* Your instructions
Once you reach the line containing "## Renaming App Files" in the entries below, write out that line and each one after it down to the line containing "2. Navigate to the file you want to delete.", exactly and with nothing added.
+---+
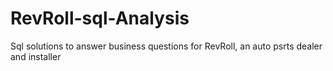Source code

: # RevRoll-sql-Analysis
Sql solutions to answer business questions for RevRoll, an auto psrts dealer and installer
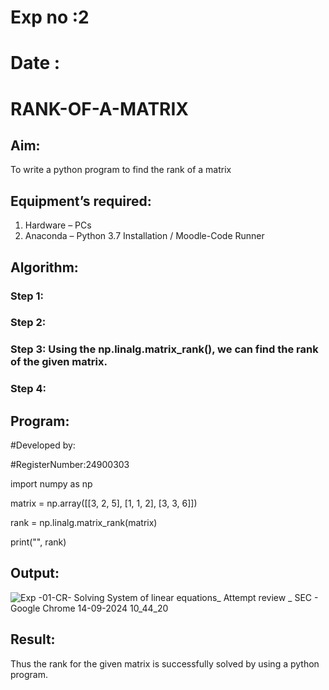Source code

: # Exp no :2
# Date   :
# RANK-OF-A-MATRIX
## Aim:
To write a python program to find the rank of a matrix
## Equipment’s required:
1. 	Hardware – PCs
2. 	Anaconda – Python 3.7 Installation / Moodle-Code Runner
## Algorithm:
### Step 1: 
### Step 2: 
### Step 3: Using the np.linalg.matrix_rank(), we can find the rank of the given matrix.
### Step 4: 
## Program:
#Developed by:

#RegisterNumber:24900303

import numpy as np


matrix = np.array([[3, 2, 5], [1, 1, 2], [3, 3, 6]])

rank = np.linalg.matrix_rank(matrix)

print("", rank)

## Output:
![Exp -01-CR- Solving System of linear equations_ Attempt review _ SEC - Google Chrome 14-09-2024 10_44_20](https://github.com/user-attachments/assets/9b91c7e9-65ba-4085-9a23-fb2861e32872)

## Result:
Thus the rank for the given matrix is successfully solved by  using a python program.

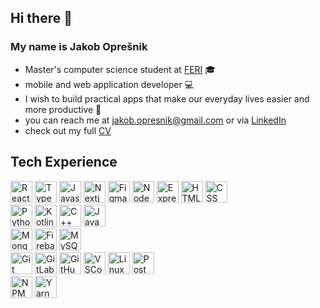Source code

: ## Hi there 👋

### My name is Jakob Oprešnik
- Master's computer science student at <a href="https://feri.um.si/">FERI</a> 🎓
- mobile and web application developer 💻
- I wish to build practical apps that make our everyday lives easier and more productive 🙂
- you can reach me at <a href="mailto:jakob.opresnik@gmail.com">jakob.opresnik@gmail.com</a> or via <a href="https://www.linkedin.com/in/jakob-opre%C5%A1nik-369214204/">LinkedIn</a>
- check out my full <a href="https://flowcv.com/resume/v7ip5u4ujs">CV</a>

## Tech Experience

<div styles={{ flexDirection: "row" }}>
  <img src="https://skillicons.dev/icons?i=react" alt="React" width="35" height="35" />
  <img src="https://skillicons.dev/icons?i=ts" alt="Typescript" width="35" height="35" />
  <img src="https://skillicons.dev/icons?i=js" alt="Javascript" width="35" height="35" />
  <img src="https://skillicons.dev/icons?i=next" alt="Nextjs" width="35" height="35" />
  <img src="https://skillicons.dev/icons?i=figma" alt="Figma" width="35" height="35" />
  <img src="https://skillicons.dev/icons?i=nodejs" alt="Node" width="35" height="35" />
  <img src="https://skillicons.dev/icons?i=express" alt="Express" width="35" height="35" />
  <img src="https://skillicons.dev/icons?i=html" alt="HTML" width="35" height="35" />
  <img src="https://skillicons.dev/icons?i=css" alt="CSS" width="35" height="35" />
</div>

<div styles={{ flexDirection: "row" }}>
  <img src="https://skillicons.dev/icons?i=py" alt="Python" width="35" height="35" />
  <img src="https://skillicons.dev/icons?i=kotlin" alt="Kotlin" width="35" height="35" />
  <img src="https://skillicons.dev/icons?i=cpp" alt="C++" width="35" height="35" />
  <img src="https://skillicons.dev/icons?i=java" alt="Java" width="35" height="35" />
</div>

<div styles={{ flexDirection: "row" }}>
  <img src="https://skillicons.dev/icons?i=mongodb" alt="MongoDB" width="35" height="35" />
  <img src="https://skillicons.dev/icons?i=firebase" alt="Firebase" width="35" height="35" />
  <img src="https://skillicons.dev/icons?i=mysql" alt="MySQL" width="35" height="35" />
</div>

<div styles={{ flexDirection: "row" }}>
  <img src="https://skillicons.dev/icons?i=git" alt="Git" width="35" height="35" />
  <img src="https://skillicons.dev/icons?i=gitlab" alt="GitLab" width="35" height="35" />
  <img src="https://skillicons.dev/icons?i=github" alt="GitHub" width="35" height="35" />
  <img src="https://skillicons.dev/icons?i=vscode" alt="VSCode" width="35" height="35" />
  <img src="https://skillicons.dev/icons?i=linux" alt="Linux" width="35" height="35" />
  <img src="https://skillicons.dev/icons?i=postman" alt="Postman" width="35" height="35" />
</div>

<div styles={{ flexDirection: "row" }}>
  <img src="https://skillicons.dev/icons?i=npm" alt="NPM" width="35" height="35" />
  <img src="https://skillicons.dev/icons?i=yarn" alt="Yarn" width="35" height="35" />
</div>



<!--
icons source:
**https://github.com/progfay/shields-with-icon/blob/master/README.md**
-->
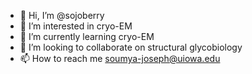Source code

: - 👋 Hi, I’m @sojoberry
- 👀 I’m interested in cryo-EM
- 🌱 I’m currently learning cryo-EM
- 💞️ I’m looking to collaborate on structural glycobiology
- 📫 How to reach me soumya-joseph@uiowa.edu

<!---
sojoberry/sojoberry is a ✨ special ✨ repository because its `README.md` (this file) appears on your GitHub profile.
You can click the Preview link to take a look at your changes.
--->
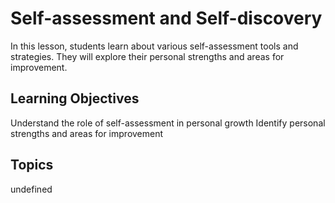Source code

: # Self-assessment and Self-discovery

In this lesson, students learn about various self-assessment tools and strategies. They will explore their personal strengths and areas for improvement.

## Learning Objectives
Understand the role of self-assessment in personal growth
Identify personal strengths and areas for improvement

## Topics
undefined
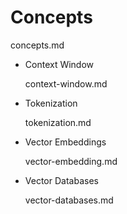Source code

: # Concepts

concepts.md

*   Context Window

    context-window.md

*   Tokenization

    tokenization.md

*   Vector Embeddings

    vector-embedding.md

*   Vector Databases

    vector-databases.md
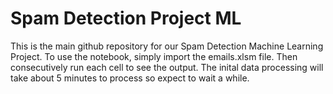 # **Spam Detection Project ML**

This is the main github repository for our Spam Detection Machine Learning Project. To use the notebook, simply import the emails.xlsm file. Then consecutively run each cell to see the output. The inital data processing will take about 5 minutes to process so expect to wait a while.
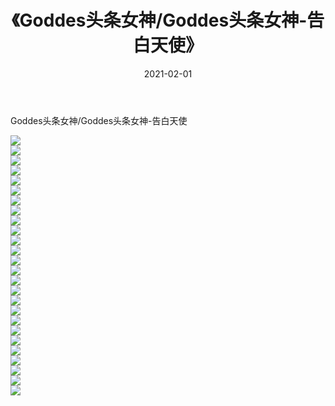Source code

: ﻿---
layout: post
title:  《Goddes头条女神/Goddes头条女神-告白天使》
date:   2021-02-01
img: http://img.660000.xyz/Sharelink/网络美图/2021/Goddes头条女神/Goddes头条女神-告白天使/000.jpg
categories: [美女, 清纯, 唯美]
---

Goddes头条女神/Goddes头条女神-告白天使

 ![](http://img.660000.xyz/Sharelink/网络美图/2021/Goddes头条女神/Goddes头条女神-告白天使/001.jpg) <br>![](http://img.660000.xyz/Sharelink/网络美图/2021/Goddes头条女神/Goddes头条女神-告白天使/002.jpg) <br>![](http://img.660000.xyz/Sharelink/网络美图/2021/Goddes头条女神/Goddes头条女神-告白天使/003.jpg) <br>![](http://img.660000.xyz/Sharelink/网络美图/2021/Goddes头条女神/Goddes头条女神-告白天使/004.jpg) <br>![](http://img.660000.xyz/Sharelink/网络美图/2021/Goddes头条女神/Goddes头条女神-告白天使/005.jpg) <br>![](http://img.660000.xyz/Sharelink/网络美图/2021/Goddes头条女神/Goddes头条女神-告白天使/006.jpg) <br>![](http://img.660000.xyz/Sharelink/网络美图/2021/Goddes头条女神/Goddes头条女神-告白天使/007.jpg) <br>![](http://img.660000.xyz/Sharelink/网络美图/2021/Goddes头条女神/Goddes头条女神-告白天使/008.jpg) <br>![](http://img.660000.xyz/Sharelink/网络美图/2021/Goddes头条女神/Goddes头条女神-告白天使/009.jpg) <br>![](http://img.660000.xyz/Sharelink/网络美图/2021/Goddes头条女神/Goddes头条女神-告白天使/010.jpg) <br>![](http://img.660000.xyz/Sharelink/网络美图/2021/Goddes头条女神/Goddes头条女神-告白天使/011.jpg) <br>![](http://img.660000.xyz/Sharelink/网络美图/2021/Goddes头条女神/Goddes头条女神-告白天使/012.jpg) <br>![](http://img.660000.xyz/Sharelink/网络美图/2021/Goddes头条女神/Goddes头条女神-告白天使/013.jpg) <br>![](http://img.660000.xyz/Sharelink/网络美图/2021/Goddes头条女神/Goddes头条女神-告白天使/014.jpg) <br>![](http://img.660000.xyz/Sharelink/网络美图/2021/Goddes头条女神/Goddes头条女神-告白天使/015.jpg) <br>![](http://img.660000.xyz/Sharelink/网络美图/2021/Goddes头条女神/Goddes头条女神-告白天使/016.jpg) <br>![](http://img.660000.xyz/Sharelink/网络美图/2021/Goddes头条女神/Goddes头条女神-告白天使/017.jpg) <br>![](http://img.660000.xyz/Sharelink/网络美图/2021/Goddes头条女神/Goddes头条女神-告白天使/018.jpg) <br>![](http://img.660000.xyz/Sharelink/网络美图/2021/Goddes头条女神/Goddes头条女神-告白天使/019.jpg) <br>![](http://img.660000.xyz/Sharelink/网络美图/2021/Goddes头条女神/Goddes头条女神-告白天使/020.jpg) <br>![](http://img.660000.xyz/Sharelink/网络美图/2021/Goddes头条女神/Goddes头条女神-告白天使/021.jpg) <br>![](http://img.660000.xyz/Sharelink/网络美图/2021/Goddes头条女神/Goddes头条女神-告白天使/022.jpg) <br>![](http://img.660000.xyz/Sharelink/网络美图/2021/Goddes头条女神/Goddes头条女神-告白天使/023.jpg) <br>![](http://img.660000.xyz/Sharelink/网络美图/2021/Goddes头条女神/Goddes头条女神-告白天使/024.jpg) <br>![](http://img.660000.xyz/Sharelink/网络美图/2021/Goddes头条女神/Goddes头条女神-告白天使/025.jpg) <br>![](http://img.660000.xyz/Sharelink/网络美图/2021/Goddes头条女神/Goddes头条女神-告白天使/026.jpg) <br>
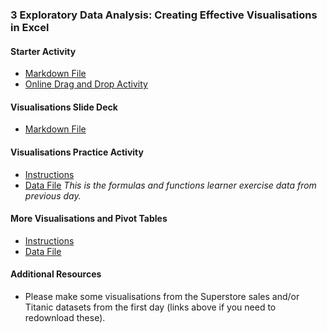 ### 3 Exploratory Data Analysis: Creating Effective Visualisations in Excel
#### Starter Activity
  - [Markdown File](https://github.com/RL-JIT/Data_Training/blob/main/01%20Intro%20to%20Data%20Analysis%20and%20Excel/analytics_group_activity.md)
  - [Online Drag and Drop Activity](https://app.nearpod.com/?pin=flx6k)
#### Visualisations Slide Deck
  - [Markdown File](./Day2AM_Lecture_vis.slides.md)
#### Visualisations Practice Activity
  - [Instructions](./Day2AM_LearnerInstructions_xlvis.docx)
  - [Data File](https://github.com/RL-JIT/Data_Training/02%20Excel%20Formulas%20and%20Functions/Day1PM_learner_WorkshopData.xlsx) *This is the formulas and functions learner exercise data from previous day.*
#### More Visualisations and Pivot Tables
  - [Instructions](./Consolidation_excel_workshop.docx)
  - [Data File](./pivottable_salesdata.xlsx)
#### Additional Resources
  - Please make some visualisations from the Superstore sales and/or Titanic datasets from the first day (links above if you need to redownload these).
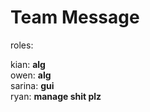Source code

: # Team Message

roles:

kian: **alg**  
owen: **alg**  
sarina: **gui**  
ryan: **manage shit plz**
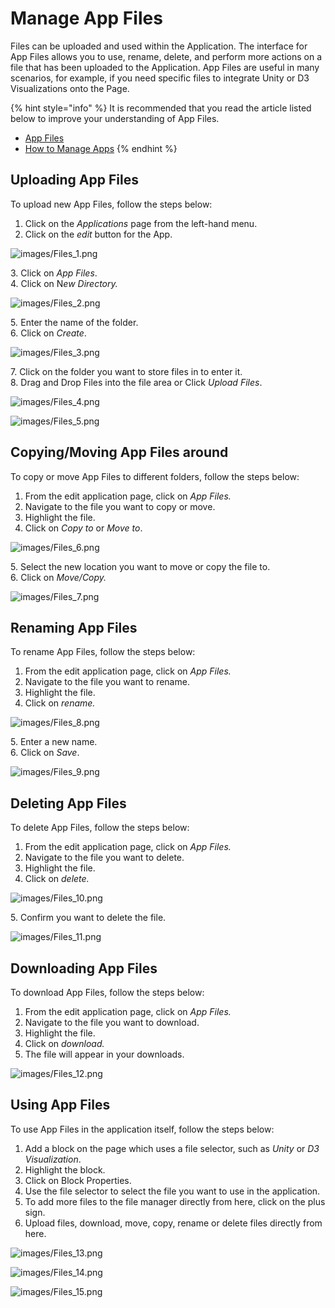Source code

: # Manage App Files

Files can be uploaded and used within the Application. The interface for App Files allows you to use, rename, delete, and perform more actions on a file that has been uploaded to the Application. App Files are useful in many scenarios, for example, if you need specific files to integrate Unity or D3 Visualizations onto the Page.

{% hint style="info" %}
It is recommended that you read the article listed below to improve your understanding of App Files.

* [App Files](../../concepts/application/app-files.md)
* [How to Manage Apps](manage-apps.md)
{% endhint %}

## Uploading App Files

To upload new App Files, follow the steps below:

1. Click on the _Applications_ page from the left-hand menu.
2. Click on the _edit_ button for the App.

![images/Files_1.png](images/Files_1.png)

&#x20;   3\. Click on _App Files_.\
&#x20;   4\. Click on &#x4E;_&#x65;w Directory._

![images/Files_2.png](images/Files_2.png)

&#x20;   &#x35;_._ Enter the name of the folder.\
&#x20;   6\. Click on _Create_.

![images/Files_3.png](images/Files_3.png)

&#x20;   7\. Click on the folder you want to store files in to enter it.\
&#x20;   8\. Drag and Drop Files into the file area or Click _Upload Files_.

![images/Files_4.png](images/Files_4.png)

![images/Files_5.png](images/Files_5.png)

## Copying/Moving App Files around

To copy or move App Files to different folders, follow the steps below:

1. From the edit application page, click on _App Files._
2. Navigate to the file you want to copy or move.
3. Highlight the file.
4. Click on _Copy to_ or _Move to_.

![images/Files_6.png](images/Files_6.png)

&#x20;   5\. Select the new location you want to move or copy the file to.\
&#x20;   6\. Click on _Move/Copy._

![images/Files_7.png](images/Files_7.png)

## Renaming App Files

To rename App Files, follow the steps below:

1. From the edit application page, click on _App Files._
2. Navigate to the file you want to rename.
3. Highlight the file.
4. Click on _rename._

![images/Files_8.png](images/Files_8.png)

&#x20;   5\. Enter a new name.\
&#x20;   6\. Click on _Save_.

![images/Files_9.png](images/Files_9.png)

## Deleting App Files

To delete App Files, follow the steps below:

1. From the edit application page, click on _App Files._
2. Navigate to the file you want to delete.
3. Highlight the file.
4. Click on _delete._

![images/Files_10.png](images/Files_10.png)

&#x20;   5\. Confirm you want to delete the file.

![images/Files_11.png](images/Files_11.png)

## Downloading App Files

To download App Files, follow the steps below:

1. From the edit application page, click on _App Files._
2. Navigate to the file you want to download.
3. Highlight the file.
4. Click on _download._
5. The file will appear in your downloads.

![images/Files_12.png](images/Files_12.png)

## Using App Files

To use App Files in the application itself, follow the steps below:

1. Add a block on the page which uses a file selector, such as _Unity_ or _D3 Visualization_.
2. Highlight the block.
3. Click on Block Properties.
4. Use the file selector to select the file you want to use in the application.
5. To add more files to the file manager directly from here, click on the plus sign.
6. Upload files, download, move, copy, rename or delete files directly from here.

![images/Files_13.png](images/Files_13.png)

![images/Files_14.png](images/Files_14.png)

![images/Files_15.png](images/Files_15.png)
+---+
* Response below
## Renaming App Files

To rename App Files, follow the steps below:

1. From the edit application page, click on _App Files._
2. Navigate to the file you want to rename.
3. Highlight the file.
4. Click on _rename._

![images/Files_8.png](images/Files_8.png)

&#x20;   5\. Enter a new name.\
&#x20;   6\. Click on _Save_.

![images/Files_9.png](images/Files_9.png)

## Deleting App Files

To delete App Files, follow the steps below:

1. From the edit application page, click on _App Files._
2. Navigate to the file you want to delete.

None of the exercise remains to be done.